The Death of Stalin is the extremely funny take on one of the most turbulent and violent periods of Russia’s long, turbulent, violent history. It’s an odd subject for a comic, but Armando Iannucci, best known for his very biting political satires The Thick of It and Veep takes on a difficult topic, and depicts it in a way that plays to his strengths and puts it squarely in his wheelhouse.

Stalin, in 1953, has let his long simmering paranoia boil over. There are daily proscriptions and executions. We’re constantly seeing the NKVD (the internal security service) hustling people out of their apartments and into trucks. It is the great terror, mostly overseen by Beria, Stalin’s attack dog. Stalin, however, after a traditionally endless banquet with his cabinet, suddenly drops dead. And his cabinet must figure out both the funeral and the succession.

Armando Iannucci made his name showing the absurdity, dim wittedness, selfishness and short sightedness behind the British government. He loves to show how even small amounts of power can corrupt. His characters are the sort of awful people that seek it out.

It’s a surprisingly perfect fit to depict this period of more literal political backstabbing the exact same way. While everyone in the room might have a very scary resume (and since the characters include Molotov, who has that famous cocktail named after him, that’s a safe assumption) years of paranoia and infighting, provoked and encouraged by Stalin, have left them a petty group of idiots constantly butting heads over nothing.

And it’s all too plausible. If this had come out, say, a year and a half ago, it would have seemed a bold, revolutionary take, or possibly have left it derided as being too farfetched. The last year of politics has removed that risk. It’s one thing to read historical accounts of how clique-y a political inner circle can be, it’s another thing to see it all play out live. And the one in this film doesn’t have the mitigating influence of democracy.

A system where everyone is constantly terrified of screwing up, or looking like they screwed up, is not an efficient system, it’s an absurd system where making sure the boss receives a recording on time is a matter of life and death. You can’t make mistakes, but you also can’t be too competent or quick, because that might be just as dangerous. And this permeates everything.

The film revels in the pettiness of the result, as these men fall over each other not to sound critical of Stalin, simultaneously agreeing that it was correct to condemn someone, but also correct to pardon them, making them simultaneously innocent and guilty. If you’ve read 1984, you might remember the interrogator insisting that a train is very small, and enforcing that absurd, mistaken belief because the state is infallible. The Death of Stalin is that scene played for grim laughs.

It’s tempting to compare this to Molly’s Game, which was also a feature film made by a well-regarded television writer. Iannucci has a much better sense of his own strengths. He’s at his best with powerful but flustered people swearing their heads off as best laid plans crumble, usually for very stupid reasons, and so he sticks to what he’s good at.

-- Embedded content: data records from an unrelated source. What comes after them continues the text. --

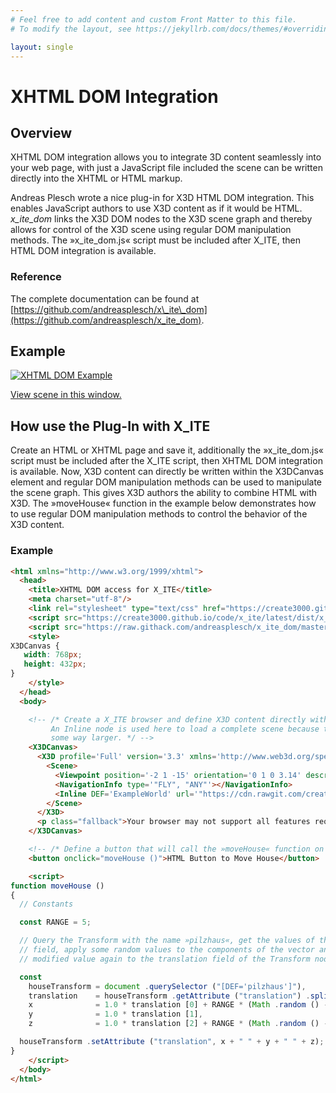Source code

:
 ```yaml
---
# Feel free to add content and custom Front Matter to this file.
# To modify the layout, see https://jekyllrb.com/docs/themes/#overriding-theme-defaults

layout: single
---
```

# XHTML DOM Integration

## Overview

XHTML DOM integration allows you to integrate 3D content seamlessly into your web page, with just a JavaScript file included the scene can be written directly into the XHTML or HTML markup.

Andreas Plesch wrote a nice plug-in for X3D HTML DOM integration. This enables JavaScript authors to use X3D content as if it would be HTML. *x\_ite\_dom* links the X3D DOM nodes to the X3D scene graph and thereby allows for control of the X3D scene using regular DOM manipulation methods. The »x\_ite\_dom.js« script must be included after X\_ITE, then HTML DOM integration is available.

### Reference

The complete documentation can be found at [https://github.com/andreasplesch/x\_ite\_dom](https://github.com/andreasplesch/x_ite_dom).

## Example

[![XHTML DOM Example](https://create3000.github.io/media/x_ite/dom-integration/dom.integration.png)](https://create3000.github.io/media/x_ite/dom-integration/dom.integration.xhtml)

[View scene in this window.](https://create3000.github.io/media/x_ite/dom-integration/dom.integration.xhtml)

## How use the Plug-In with X\_ITE

Create an HTML or XHTML page and save it, additionally the »x\_ite\_dom.js« script must be included after the X\_ITE script, then XHTML DOM integration is available. Now, X3D content can directly be written within the X3DCanvas element and regular DOM manipulation methods can be used to manipulate the scene graph. This gives X3D authors the ability to combine HTML with X3D. The »moveHouse« function in the example below demonstrates how to use regular DOM manipulation methods to control the behavior of the X3D content.

### Example

```html
<html xmlns="http://www.w3.org/1999/xhtml">
  <head>
    <title>XHTML DOM access for X_ITE</title>
    <meta charset="utf-8"/>
    <link rel="stylesheet" type="text/css" href="https://create3000.github.io/code/x_ite/latest/dist/x_ite.css"/>
    <script src="https://create3000.github.io/code/x_ite/latest/dist/x_ite.min.js"></script>
    <script src="https://raw.githack.com/andreasplesch/x_ite_dom/master/release/x_ite_dom.1.3.js"></script>
    <style>
X3DCanvas {
   width: 768px;
   height: 432px;
}
    </style>
  </head>
  <body>

    <!-- /* Create a X_ITE browser and define X3D content directly within the element.
         An Inline node is used here to load a complete scene because the scene is
         some way larger. */ -->
    <X3DCanvas>
      <X3D profile='Full' version='3.3' xmlns='http://www.web3d.org/specifications/x3d-namespace'>
        <Scene>
          <Viewpoint position='-2 1 -15' orientation='0 1 0 3.14' description='start'></Viewpoint>
          <NavigationInfo type='"FLY", "ANY"'></NavigationInfo>
          <Inline DEF='ExampleWorld' url='"https://cdn.rawgit.com/create3000/Library/main/Examples/Mushrooms/index.x3d"'></Inline>
        </Scene>
      </X3D>
      <p class="fallback">Your browser may not support all features required by X_ITE!</p>
    </X3DCanvas>

    <!-- /* Define a button that will call the »moveHouse« function on click. */ -->
    <button onclick="moveHouse ()">HTML Button to Move House</button>

    <script>
function moveHouse ()
{
  // Constants

  const RANGE = 5;

  // Query the Transform with the name »pilzhaus«, get the values of the translation
  // field, apply some random values to the components of the vector and assign this
  // modified value again to the translation field of the Transform node.

  const
    houseTransform = document .querySelector ("[DEF='pilzhaus']"),              // Unique DEF inside inlined inlines.
    translation    = houseTransform .getAttribute ("translation") .split (" "), // Poor man's parse.
    x              = 1.0 * translation [0] + RANGE * (Math .random () - 0.5),
    y              = 1.0 * translation [1],
    z              = 1.0 * translation [2] + RANGE * (Math .random () - 0.5);

  houseTransform .setAttribute ("translation", x + " " + y + " " + z);
}
    </script>
  </body>
</html>
```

The film doesn’t have a good guy, really. It makes it clear that all these people are cast from the same mould but that Beria (played by an outstanding Simon Russel Beale) is a special kind of monster who knows where all the bodies are buried, and is constantly adding to them. The film works around the perpetual atrocities of the regime, but never leaves you in any doubt that they are occurring.

In opposition, you’re left with a bunch of people who are all very keen to appear to be the one good person in a flawed system, but who are all incapable of being it, whether through incompetence, personal failings, or cowardice. The film has little sympathy for them, and neither do we. As such, it’s great fun to watch them squirm. If they were more likable, or better people, it wouldn’t work as well as it does.

Helping that is the lack of accents. Everyone just does whatever accent they usually do, including the Americans (Jeffrey Tambor and Steve Buscemi). There isn’t a cartoonish Russian accent in sight. Most amusingly, Marshal Gregory Zhukov, the architect of the Battle of Stalingrad, four-time hero of the Soviet Union, terrifying historical hard-case and possibly the most Russian man ever, is played by Jason Isaacs with the broad Yorkshire accent you’d associate with puddings and flat caps.

There is a shift in tone late in the film. The jokes get put away, and it’s the serious, grim ending that a dynastic struggle always ends with, but, again, it works. For all the absurdity and jokes that run right through the film, the stakes have been high the whole time. Iannucci depicts the life and death struggle for the reins of a super-power the exact same way he depicts the slap fighting of a fictional government department, only the consequences are much steeper. The film is the product of a director who might only have one trick, but he knows it, and he’s really good at it.